__Task to complete__: What lines below contain the word "hello"? Please pull each one out.

__Source material__:
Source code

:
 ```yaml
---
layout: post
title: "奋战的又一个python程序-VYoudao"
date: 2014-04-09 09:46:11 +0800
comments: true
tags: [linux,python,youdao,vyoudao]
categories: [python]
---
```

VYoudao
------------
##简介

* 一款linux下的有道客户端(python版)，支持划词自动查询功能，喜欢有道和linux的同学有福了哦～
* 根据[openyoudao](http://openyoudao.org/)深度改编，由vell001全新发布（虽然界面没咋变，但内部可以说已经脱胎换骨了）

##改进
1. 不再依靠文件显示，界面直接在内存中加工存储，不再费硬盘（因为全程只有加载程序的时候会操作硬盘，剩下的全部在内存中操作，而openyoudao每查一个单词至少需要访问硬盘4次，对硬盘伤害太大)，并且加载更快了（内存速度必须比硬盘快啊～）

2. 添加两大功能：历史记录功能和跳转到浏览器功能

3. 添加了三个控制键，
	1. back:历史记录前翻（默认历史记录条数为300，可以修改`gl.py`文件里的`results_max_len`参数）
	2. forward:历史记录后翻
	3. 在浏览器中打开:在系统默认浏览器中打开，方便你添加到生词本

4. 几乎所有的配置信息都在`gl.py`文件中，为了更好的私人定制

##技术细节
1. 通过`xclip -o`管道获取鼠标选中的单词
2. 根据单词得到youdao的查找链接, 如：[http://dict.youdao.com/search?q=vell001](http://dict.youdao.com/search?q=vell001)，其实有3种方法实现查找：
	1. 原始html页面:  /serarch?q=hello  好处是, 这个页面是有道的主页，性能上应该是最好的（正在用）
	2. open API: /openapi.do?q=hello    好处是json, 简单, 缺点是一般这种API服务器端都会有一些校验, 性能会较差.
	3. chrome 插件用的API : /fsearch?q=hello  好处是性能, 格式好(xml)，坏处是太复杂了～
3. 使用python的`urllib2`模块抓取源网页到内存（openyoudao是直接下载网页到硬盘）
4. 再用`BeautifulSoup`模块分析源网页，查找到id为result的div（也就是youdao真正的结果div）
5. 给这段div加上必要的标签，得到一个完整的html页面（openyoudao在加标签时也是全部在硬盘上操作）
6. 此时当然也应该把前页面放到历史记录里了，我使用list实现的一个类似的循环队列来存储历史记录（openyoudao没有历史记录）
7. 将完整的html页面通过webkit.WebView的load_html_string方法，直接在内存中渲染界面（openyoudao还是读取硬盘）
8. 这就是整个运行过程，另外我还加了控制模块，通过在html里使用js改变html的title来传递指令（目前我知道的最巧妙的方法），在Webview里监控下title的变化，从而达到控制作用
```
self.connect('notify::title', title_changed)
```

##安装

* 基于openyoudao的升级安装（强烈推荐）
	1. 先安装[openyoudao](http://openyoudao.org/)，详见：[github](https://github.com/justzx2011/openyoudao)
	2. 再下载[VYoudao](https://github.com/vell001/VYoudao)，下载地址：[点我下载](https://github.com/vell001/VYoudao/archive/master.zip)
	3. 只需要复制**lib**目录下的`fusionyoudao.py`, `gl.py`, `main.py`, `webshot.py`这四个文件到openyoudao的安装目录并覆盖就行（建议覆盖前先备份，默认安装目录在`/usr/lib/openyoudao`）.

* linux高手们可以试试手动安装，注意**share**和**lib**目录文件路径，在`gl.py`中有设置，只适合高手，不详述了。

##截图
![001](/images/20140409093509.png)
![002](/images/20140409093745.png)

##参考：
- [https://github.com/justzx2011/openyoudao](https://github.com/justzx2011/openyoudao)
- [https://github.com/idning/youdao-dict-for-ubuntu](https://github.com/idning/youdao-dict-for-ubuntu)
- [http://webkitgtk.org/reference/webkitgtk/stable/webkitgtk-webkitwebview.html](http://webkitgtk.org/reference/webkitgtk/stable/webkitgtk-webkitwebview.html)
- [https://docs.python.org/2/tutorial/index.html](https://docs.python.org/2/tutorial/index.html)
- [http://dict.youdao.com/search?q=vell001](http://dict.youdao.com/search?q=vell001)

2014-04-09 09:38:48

__Reply to the exercise__:
	1. 原始html页面:  /serarch?q=hello  好处是, 这个页面是有道的主页，性能上应该是最好的（正在用）
	2. open API: /openapi.do?q=hello    好处是json, 简单, 缺点是一般这种API服务器端都会有一些校验, 性能会较差.
	3. chrome 插件用的API : /fsearch?q=hello  好处是性能, 格式好(xml)，坏处是太复杂了～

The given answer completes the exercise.